Friday, 21 November 2014

The Crucial Tax Credit Retirement Savers Don’t Know About-Eric McWhinnie


Source: IRS

Benjamin Franklin offered one of the best pieces of investment advice that has stood the test of time: “An investment in knowledge pays the best interest.” It’s not enough to simply place aside money for retirement. You need to learn the various strategies that help you get the most bang for your buck.
Taxpayers looking to heed Franklin’s wisdom should learn about the Internal Revenue Service’s Retirement Savings Contributions Credit, also known as the Saver’s Credit. This overlooked benefit is available to low- and moderate-income workers saving for retirement. The credit reduces a taxpayer’s federal income tax and may be applied to the first $2,000 ($4,000 if married and filing jointly) of voluntary contributions an eligible worker makes to a 401(k), 403(b), or similar employer-sponsored retirement plan, or an individual retirement account.
In order to qualify, you must be age 18 or older, not a full-time student, and not be claimed as a dependent on another person’s return.
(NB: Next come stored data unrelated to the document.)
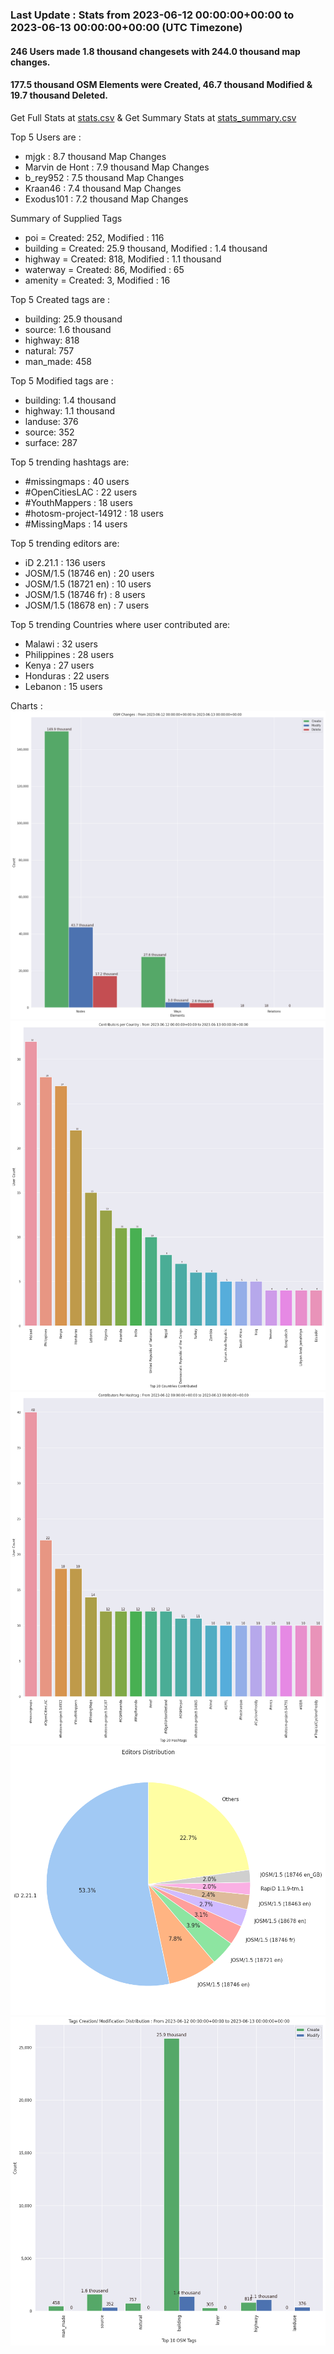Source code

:### Last Update : Stats from 2023-06-12 00:00:00+00:00 to 2023-06-13 00:00:00+00:00 (UTC Timezone)

#### 246 Users made 1.8 thousand changesets with 244.0 thousand map changes.
#### 177.5 thousand OSM Elements were Created, 46.7 thousand Modified & 19.7 thousand Deleted.
Get Full Stats at [stats.csv](/stats/hotosm/Daily/stats.csv)
 & Get Summary Stats at [stats_summary.csv](/stats/hotosm/Daily/stats_summary.csv)

Top 5 Users are : 
- mjgk : 8.7 thousand Map Changes
- Marvin de Hont : 7.9 thousand Map Changes
- b_rey952 : 7.5 thousand Map Changes
- Kraan46 : 7.4 thousand Map Changes
- Exodus101 : 7.2 thousand Map Changes

Summary of Supplied Tags
- poi = Created: 252, Modified : 116
- building = Created: 25.9 thousand, Modified : 1.4 thousand
- highway = Created: 818, Modified : 1.1 thousand
- waterway = Created: 86, Modified : 65
- amenity = Created: 3, Modified : 16


Top 5 Created tags are :
- building: 25.9 thousand
- source: 1.6 thousand
- highway: 818
- natural: 757
- man_made: 458


Top 5 Modified tags are :
- building: 1.4 thousand
- highway: 1.1 thousand
- landuse: 376
- source: 352
- surface: 287


Top 5 trending hashtags are:
- #missingmaps : 40 users
- #OpenCitiesLAC : 22 users
- #YouthMappers : 18 users
- #hotosm-project-14912 : 18 users
- #MissingMaps : 14 users


Top 5 trending editors are:
- iD 2.21.1 : 136 users
- JOSM/1.5 (18746 en) : 20 users
- JOSM/1.5 (18721 en) : 10 users
- JOSM/1.5 (18746 fr) : 8 users
- JOSM/1.5 (18678 en) : 7 users


Top 5 trending Countries where user contributed are:
- Malawi : 32 users
- Philippines : 28 users
- Kenya : 27 users
- Honduras : 22 users
- Lebanon : 15 users


 Charts : 
![Alt text](./stats_osm_changes.png) 
![Alt text](./stats_users_per_country.png) 
![Alt text](./stats_users_per_hashtag.png) 
![Alt text](./stats_editors_pie_chart.png) 
![Alt text](./stats_tags.png)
As the chart above shows, the Saver’s Credit is worth a percentage of your contribution, and adjusted gross income limits do apply — the less you make, the greater the percentage. The credit is also a benefit in addition to other advantages, such as tax deductions on retirement accounts. Savers have until April 15, 2015 to make a contribution for the 2014 tax year.
Income limits for the Saver’s Credit change over time, so it’s important to check for updated figures on an annual basis. The IRS recently reminded taxpayers about the credit and noted that the income limit will increase to $61,000 in 2015 for married couples, while the limits for heads of households and individuals will rise to $45,750 and $30,500, respectively.
Source: IRS
The IRS provides the following example of the Saver’s Credit: “Jill, who works at a retail store, is married and earned $30,000 in 2014. Jill’s husband was unemployed in 2014 and didn’t have any earnings. Jill contributed $1,000 to her IRA in 2014. After deducting her IRA contribution, the adjusted gross income shown on her joint return is $29,000. Jill may claim a 50% credit, $500, for her $1,000 IRA contribution.” That’s a 50% return for just making the contribution. Workers need to use Form 1040, 1040A, or 1040NR to file their taxes with the credit, which is detailed on Form 8880.
In tax year 2012, the most recent year for which complete figures are available, Saver’s Credits totaling $1.2 billion were claimed on more than 6.9 million individual income tax returns, according to the IRS. While households eligible for the tax credit may find it difficult or nearly impossible to save for retirement, the responsibility ultimately falls on individuals. Nobody cares about your money and future as much as you do.